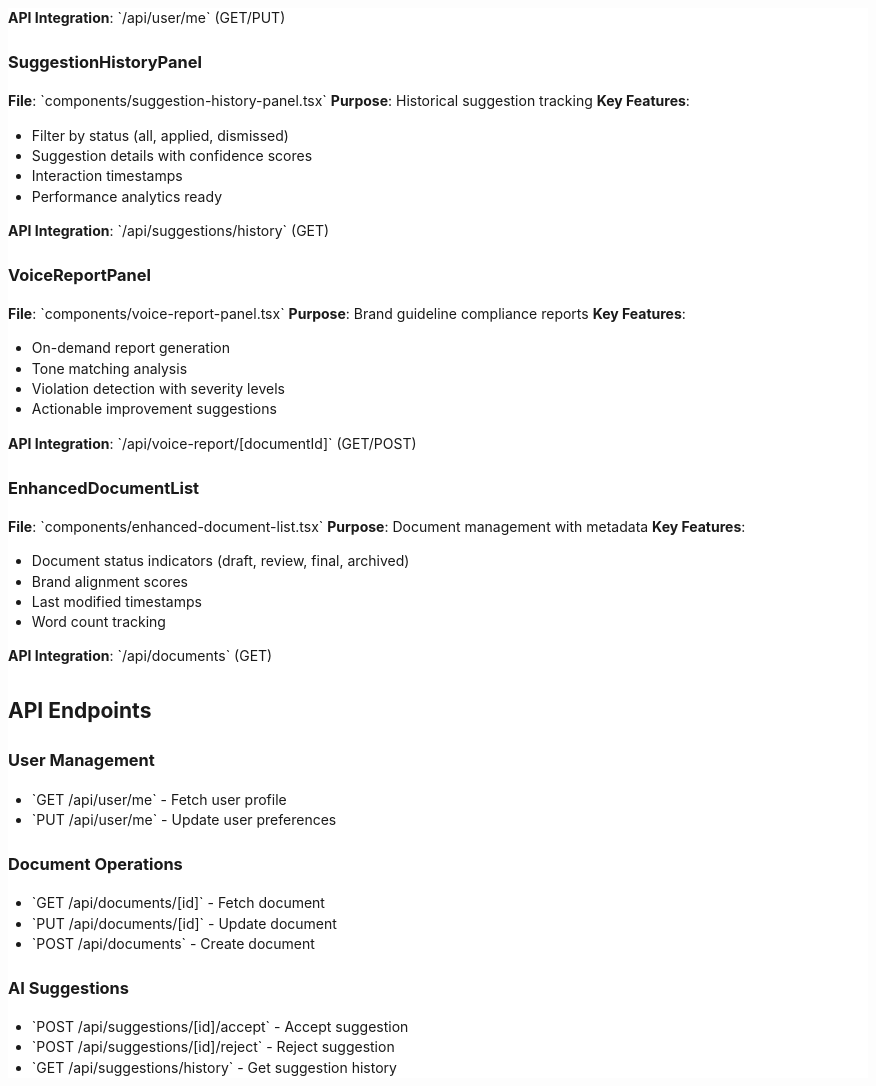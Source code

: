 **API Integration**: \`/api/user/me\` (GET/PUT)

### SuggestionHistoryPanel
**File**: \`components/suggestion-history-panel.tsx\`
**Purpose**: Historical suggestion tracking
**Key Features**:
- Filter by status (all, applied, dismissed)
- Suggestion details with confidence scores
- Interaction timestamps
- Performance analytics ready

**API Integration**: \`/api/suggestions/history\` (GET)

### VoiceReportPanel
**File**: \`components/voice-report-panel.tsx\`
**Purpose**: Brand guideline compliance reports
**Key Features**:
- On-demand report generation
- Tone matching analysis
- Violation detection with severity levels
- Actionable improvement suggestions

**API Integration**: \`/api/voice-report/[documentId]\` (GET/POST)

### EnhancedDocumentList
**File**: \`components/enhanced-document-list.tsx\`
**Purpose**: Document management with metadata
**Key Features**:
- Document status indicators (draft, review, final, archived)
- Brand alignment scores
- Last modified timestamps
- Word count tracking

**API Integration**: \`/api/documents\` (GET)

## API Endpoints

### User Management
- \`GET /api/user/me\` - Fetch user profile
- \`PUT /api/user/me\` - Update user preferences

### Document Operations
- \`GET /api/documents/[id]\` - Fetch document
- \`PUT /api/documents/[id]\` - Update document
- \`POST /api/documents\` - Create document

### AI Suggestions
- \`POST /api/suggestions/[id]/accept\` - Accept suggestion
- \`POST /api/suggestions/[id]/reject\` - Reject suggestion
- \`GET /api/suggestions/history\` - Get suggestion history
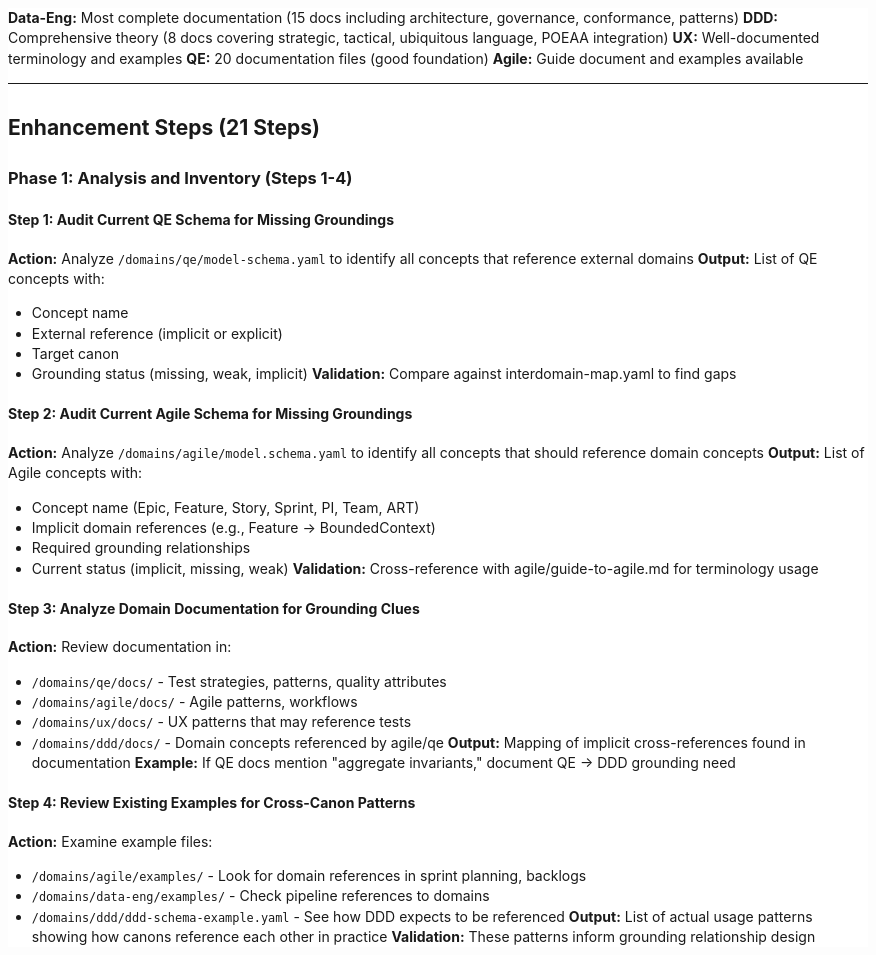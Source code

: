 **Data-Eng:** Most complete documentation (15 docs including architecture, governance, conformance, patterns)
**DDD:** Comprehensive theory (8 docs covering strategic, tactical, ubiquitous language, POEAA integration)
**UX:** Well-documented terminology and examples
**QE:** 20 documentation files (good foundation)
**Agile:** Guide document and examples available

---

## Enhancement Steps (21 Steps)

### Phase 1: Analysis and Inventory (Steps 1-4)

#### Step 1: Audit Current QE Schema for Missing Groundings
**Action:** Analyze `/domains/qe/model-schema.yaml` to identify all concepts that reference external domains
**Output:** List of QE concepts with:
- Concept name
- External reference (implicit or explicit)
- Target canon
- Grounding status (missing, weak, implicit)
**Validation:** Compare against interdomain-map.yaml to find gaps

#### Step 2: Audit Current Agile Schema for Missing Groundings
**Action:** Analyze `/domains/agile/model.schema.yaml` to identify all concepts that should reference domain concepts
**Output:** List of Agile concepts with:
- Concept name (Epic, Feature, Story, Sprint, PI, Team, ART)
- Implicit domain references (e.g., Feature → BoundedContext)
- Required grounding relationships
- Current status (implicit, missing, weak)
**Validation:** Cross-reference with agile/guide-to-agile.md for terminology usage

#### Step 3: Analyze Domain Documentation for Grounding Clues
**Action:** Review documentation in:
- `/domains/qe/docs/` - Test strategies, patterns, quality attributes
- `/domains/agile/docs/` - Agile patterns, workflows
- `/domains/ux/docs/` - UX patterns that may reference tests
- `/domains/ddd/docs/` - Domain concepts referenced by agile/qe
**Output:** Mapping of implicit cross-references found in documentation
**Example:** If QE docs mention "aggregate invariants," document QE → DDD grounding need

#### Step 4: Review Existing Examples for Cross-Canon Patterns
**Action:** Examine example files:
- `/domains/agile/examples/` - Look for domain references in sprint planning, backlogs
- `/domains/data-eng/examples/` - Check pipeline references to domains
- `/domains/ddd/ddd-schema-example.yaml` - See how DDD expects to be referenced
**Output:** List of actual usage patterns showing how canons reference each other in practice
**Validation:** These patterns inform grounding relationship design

▸ **Directions for this task**:
Set down each record above exactly as it stands and leave out all pictures.

▸ **Exercise response**:
Source code

: **API Integration**: \`/api/user/me\` (GET/PUT)

### SuggestionHistoryPanel
**File**: \`components/suggestion-history-panel.tsx\`
**Purpose**: Historical suggestion tracking
**Key Features**:
- Filter by status (all, applied, dismissed)
- Suggestion details with confidence scores
- Interaction timestamps
- Performance analytics ready

**API Integration**: \`/api/suggestions/history\` (GET)

### VoiceReportPanel
**File**: \`components/voice-report-panel.tsx\`
**Purpose**: Brand guideline compliance reports
**Key Features**:
- On-demand report generation
- Tone matching analysis
- Violation detection with severity levels
- Actionable improvement suggestions

**API Integration**: \`/api/voice-report/[documentId]\` (GET/POST)

### EnhancedDocumentList
**File**: \`components/enhanced-document-list.tsx\`
**Purpose**: Document management with metadata
**Key Features**:
- Document status indicators (draft, review, final, archived)
- Brand alignment scores
- Last modified timestamps
- Word count tracking

**API Integration**: \`/api/documents\` (GET)

## API Endpoints

### User Management
- \`GET /api/user/me\` - Fetch user profile
- \`PUT /api/user/me\` - Update user preferences

### Document Operations
- \`GET /api/documents/[id]\` - Fetch document
- \`PUT /api/documents/[id]\` - Update document
- \`POST /api/documents\` - Create document

### AI Suggestions
- \`POST /api/suggestions/[id]/accept\` - Accept suggestion
- \`POST /api/suggestions/[id]/reject\` - Reject suggestion
- \`GET /api/suggestions/history\` - Get suggestion history
Source code

: **Data-Eng:** Most complete documentation (15 docs including architecture, governance, conformance, patterns)
**DDD:** Comprehensive theory (8 docs covering strategic, tactical, ubiquitous language, POEAA integration)
**UX:** Well-documented terminology and examples
**QE:** 20 documentation files (good foundation)
**Agile:** Guide document and examples available

---

## Enhancement Steps (21 Steps)

### Phase 1: Analysis and Inventory (Steps 1-4)

#### Step 1: Audit Current QE Schema for Missing Groundings
**Action:** Analyze `/domains/qe/model-schema.yaml` to identify all concepts that reference external domains
**Output:** List of QE concepts with:
- Concept name
- External reference (implicit or explicit)
- Target canon
- Grounding status (missing, weak, implicit)
**Validation:** Compare against interdomain-map.yaml to find gaps

#### Step 2: Audit Current Agile Schema for Missing Groundings
**Action:** Analyze `/domains/agile/model.schema.yaml` to identify all concepts that should reference domain concepts
**Output:** List of Agile concepts with:
- Concept name (Epic, Feature, Story, Sprint, PI, Team, ART)
- Implicit domain references (e.g., Feature → BoundedContext)
- Required grounding relationships
- Current status (implicit, missing, weak)
**Validation:** Cross-reference with agile/guide-to-agile.md for terminology usage

#### Step 3: Analyze Domain Documentation for Grounding Clues
**Action:** Review documentation in:
- `/domains/qe/docs/` - Test strategies, patterns, quality attributes
- `/domains/agile/docs/` - Agile patterns, workflows
- `/domains/ux/docs/` - UX patterns that may reference tests
- `/domains/ddd/docs/` - Domain concepts referenced by agile/qe
**Output:** Mapping of implicit cross-references found in documentation
**Example:** If QE docs mention "aggregate invariants," document QE → DDD grounding need

#### Step 4: Review Existing Examples for Cross-Canon Patterns
**Action:** Examine example files:
- `/domains/agile/examples/` - Look for domain references in sprint planning, backlogs
- `/domains/data-eng/examples/` - Check pipeline references to domains
- `/domains/ddd/ddd-schema-example.yaml` - See how DDD expects to be referenced
**Output:** List of actual usage patterns showing how canons reference each other in practice
**Validation:** These patterns inform grounding relationship design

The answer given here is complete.